[[ Extracted material open ]]

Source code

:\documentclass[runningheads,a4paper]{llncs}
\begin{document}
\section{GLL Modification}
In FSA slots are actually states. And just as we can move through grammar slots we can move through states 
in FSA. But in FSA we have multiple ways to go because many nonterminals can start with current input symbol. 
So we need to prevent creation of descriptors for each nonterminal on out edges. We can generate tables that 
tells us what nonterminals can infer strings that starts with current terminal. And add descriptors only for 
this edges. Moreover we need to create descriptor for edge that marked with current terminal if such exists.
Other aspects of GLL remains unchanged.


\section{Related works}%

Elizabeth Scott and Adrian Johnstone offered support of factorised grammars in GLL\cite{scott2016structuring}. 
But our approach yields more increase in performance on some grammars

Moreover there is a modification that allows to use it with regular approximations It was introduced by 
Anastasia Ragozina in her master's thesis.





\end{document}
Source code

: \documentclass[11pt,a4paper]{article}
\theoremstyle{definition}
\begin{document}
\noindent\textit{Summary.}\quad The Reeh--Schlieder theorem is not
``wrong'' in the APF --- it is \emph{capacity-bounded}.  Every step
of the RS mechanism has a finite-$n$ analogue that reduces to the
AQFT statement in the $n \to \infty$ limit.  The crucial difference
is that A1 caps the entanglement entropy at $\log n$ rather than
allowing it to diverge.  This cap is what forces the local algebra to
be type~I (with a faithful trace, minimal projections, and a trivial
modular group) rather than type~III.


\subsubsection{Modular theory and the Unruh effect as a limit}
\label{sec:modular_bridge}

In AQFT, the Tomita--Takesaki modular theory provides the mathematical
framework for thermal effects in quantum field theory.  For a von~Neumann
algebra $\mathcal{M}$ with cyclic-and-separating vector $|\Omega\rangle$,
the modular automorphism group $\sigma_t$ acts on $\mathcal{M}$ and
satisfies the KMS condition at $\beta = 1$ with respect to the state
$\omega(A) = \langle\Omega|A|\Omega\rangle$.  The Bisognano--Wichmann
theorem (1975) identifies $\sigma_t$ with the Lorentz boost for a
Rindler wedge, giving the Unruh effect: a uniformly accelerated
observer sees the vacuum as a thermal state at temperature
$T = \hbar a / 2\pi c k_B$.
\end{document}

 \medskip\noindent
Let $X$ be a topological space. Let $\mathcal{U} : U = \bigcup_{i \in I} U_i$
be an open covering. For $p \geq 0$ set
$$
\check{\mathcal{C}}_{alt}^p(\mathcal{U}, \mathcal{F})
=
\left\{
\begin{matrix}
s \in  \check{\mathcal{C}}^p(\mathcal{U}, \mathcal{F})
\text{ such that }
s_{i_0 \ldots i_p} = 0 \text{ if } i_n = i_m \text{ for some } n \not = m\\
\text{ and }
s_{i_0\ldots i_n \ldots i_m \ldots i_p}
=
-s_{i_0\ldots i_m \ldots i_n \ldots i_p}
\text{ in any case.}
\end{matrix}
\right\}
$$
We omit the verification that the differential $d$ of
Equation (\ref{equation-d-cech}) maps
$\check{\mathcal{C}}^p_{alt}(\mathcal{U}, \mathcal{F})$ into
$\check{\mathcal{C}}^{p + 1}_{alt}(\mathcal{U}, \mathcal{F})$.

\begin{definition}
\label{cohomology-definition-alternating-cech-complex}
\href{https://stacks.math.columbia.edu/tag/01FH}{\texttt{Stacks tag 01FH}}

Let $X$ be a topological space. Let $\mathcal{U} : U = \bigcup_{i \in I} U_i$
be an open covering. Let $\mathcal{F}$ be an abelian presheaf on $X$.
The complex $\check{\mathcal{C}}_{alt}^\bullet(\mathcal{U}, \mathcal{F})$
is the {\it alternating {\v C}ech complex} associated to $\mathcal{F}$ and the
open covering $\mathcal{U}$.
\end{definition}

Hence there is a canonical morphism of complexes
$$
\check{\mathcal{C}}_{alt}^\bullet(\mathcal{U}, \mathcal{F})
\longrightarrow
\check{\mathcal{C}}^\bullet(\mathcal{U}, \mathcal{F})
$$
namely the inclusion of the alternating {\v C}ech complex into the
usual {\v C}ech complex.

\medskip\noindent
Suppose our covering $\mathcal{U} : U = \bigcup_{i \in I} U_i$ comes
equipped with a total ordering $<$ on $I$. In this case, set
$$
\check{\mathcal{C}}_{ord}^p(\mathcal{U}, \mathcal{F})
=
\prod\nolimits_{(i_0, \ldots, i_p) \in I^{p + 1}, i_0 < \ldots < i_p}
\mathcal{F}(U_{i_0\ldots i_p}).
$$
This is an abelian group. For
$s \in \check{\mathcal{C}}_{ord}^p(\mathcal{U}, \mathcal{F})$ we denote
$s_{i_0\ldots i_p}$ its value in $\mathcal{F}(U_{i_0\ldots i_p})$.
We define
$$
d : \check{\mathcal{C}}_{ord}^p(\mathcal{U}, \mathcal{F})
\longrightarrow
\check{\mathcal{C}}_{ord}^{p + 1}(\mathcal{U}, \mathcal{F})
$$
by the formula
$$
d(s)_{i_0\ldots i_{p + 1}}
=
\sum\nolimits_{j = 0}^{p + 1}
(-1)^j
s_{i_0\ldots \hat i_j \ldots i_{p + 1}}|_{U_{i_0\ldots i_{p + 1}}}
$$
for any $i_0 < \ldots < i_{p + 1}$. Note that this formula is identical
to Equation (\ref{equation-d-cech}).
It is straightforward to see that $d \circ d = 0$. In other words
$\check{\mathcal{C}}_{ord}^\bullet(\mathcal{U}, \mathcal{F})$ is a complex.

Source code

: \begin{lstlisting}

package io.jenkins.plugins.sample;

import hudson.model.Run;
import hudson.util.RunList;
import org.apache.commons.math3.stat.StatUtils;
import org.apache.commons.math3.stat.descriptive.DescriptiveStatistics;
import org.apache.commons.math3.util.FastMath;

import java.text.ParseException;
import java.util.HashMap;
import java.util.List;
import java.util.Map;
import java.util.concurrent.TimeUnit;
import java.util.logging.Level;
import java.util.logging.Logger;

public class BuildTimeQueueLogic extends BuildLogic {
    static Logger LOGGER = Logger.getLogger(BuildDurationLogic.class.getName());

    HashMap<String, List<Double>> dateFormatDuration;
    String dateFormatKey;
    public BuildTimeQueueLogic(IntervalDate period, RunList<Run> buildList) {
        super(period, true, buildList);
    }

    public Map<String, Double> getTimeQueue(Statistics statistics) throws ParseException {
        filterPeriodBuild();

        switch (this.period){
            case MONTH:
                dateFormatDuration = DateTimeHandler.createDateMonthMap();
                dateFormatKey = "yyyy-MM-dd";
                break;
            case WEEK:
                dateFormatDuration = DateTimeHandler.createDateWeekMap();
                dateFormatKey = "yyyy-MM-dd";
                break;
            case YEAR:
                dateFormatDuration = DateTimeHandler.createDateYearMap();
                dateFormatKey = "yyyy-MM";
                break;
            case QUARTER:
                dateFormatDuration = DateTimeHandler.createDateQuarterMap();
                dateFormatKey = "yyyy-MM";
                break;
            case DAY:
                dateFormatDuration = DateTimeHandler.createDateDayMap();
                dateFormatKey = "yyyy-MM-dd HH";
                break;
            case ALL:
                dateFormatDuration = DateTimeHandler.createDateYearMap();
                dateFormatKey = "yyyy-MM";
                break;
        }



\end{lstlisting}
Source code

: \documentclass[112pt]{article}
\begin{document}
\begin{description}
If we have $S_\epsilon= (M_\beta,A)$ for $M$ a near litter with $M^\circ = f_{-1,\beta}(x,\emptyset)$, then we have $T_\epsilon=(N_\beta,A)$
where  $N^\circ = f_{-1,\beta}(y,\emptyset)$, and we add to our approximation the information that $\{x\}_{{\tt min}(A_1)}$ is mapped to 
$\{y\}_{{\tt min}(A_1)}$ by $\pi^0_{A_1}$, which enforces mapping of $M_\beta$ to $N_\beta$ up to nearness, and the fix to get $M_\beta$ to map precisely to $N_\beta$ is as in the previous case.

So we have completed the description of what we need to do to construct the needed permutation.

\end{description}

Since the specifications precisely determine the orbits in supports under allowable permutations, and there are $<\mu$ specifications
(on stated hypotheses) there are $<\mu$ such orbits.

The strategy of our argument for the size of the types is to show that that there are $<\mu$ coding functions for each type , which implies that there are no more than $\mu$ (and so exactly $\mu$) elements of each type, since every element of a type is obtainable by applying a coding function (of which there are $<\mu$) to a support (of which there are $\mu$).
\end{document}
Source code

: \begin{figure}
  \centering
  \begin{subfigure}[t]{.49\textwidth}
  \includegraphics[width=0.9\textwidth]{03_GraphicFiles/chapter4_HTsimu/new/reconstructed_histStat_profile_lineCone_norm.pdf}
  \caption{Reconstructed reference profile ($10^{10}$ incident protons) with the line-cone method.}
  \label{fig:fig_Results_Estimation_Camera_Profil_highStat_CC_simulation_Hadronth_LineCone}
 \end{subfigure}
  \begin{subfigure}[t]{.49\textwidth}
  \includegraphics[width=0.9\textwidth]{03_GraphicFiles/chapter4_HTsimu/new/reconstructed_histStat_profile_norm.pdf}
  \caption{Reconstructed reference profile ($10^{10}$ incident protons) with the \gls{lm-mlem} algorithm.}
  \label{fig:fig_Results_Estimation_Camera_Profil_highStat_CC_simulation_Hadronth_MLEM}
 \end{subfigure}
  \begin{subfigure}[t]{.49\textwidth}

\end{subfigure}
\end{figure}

[[ Extracted material closed ]]

* _What the task requires_: Look through the records for the word "label". Every line that has it should be copied.

* _Task result_:
\label{sec:modular_bridge}
\label{cohomology-definition-alternating-cech-complex}
  \label{fig:fig_Results_Estimation_Camera_Profil_highStat_CC_simulation_Hadronth_LineCone}
  \label{fig:fig_Results_Estimation_Camera_Profil_highStat_CC_simulation_Hadronth_MLEM}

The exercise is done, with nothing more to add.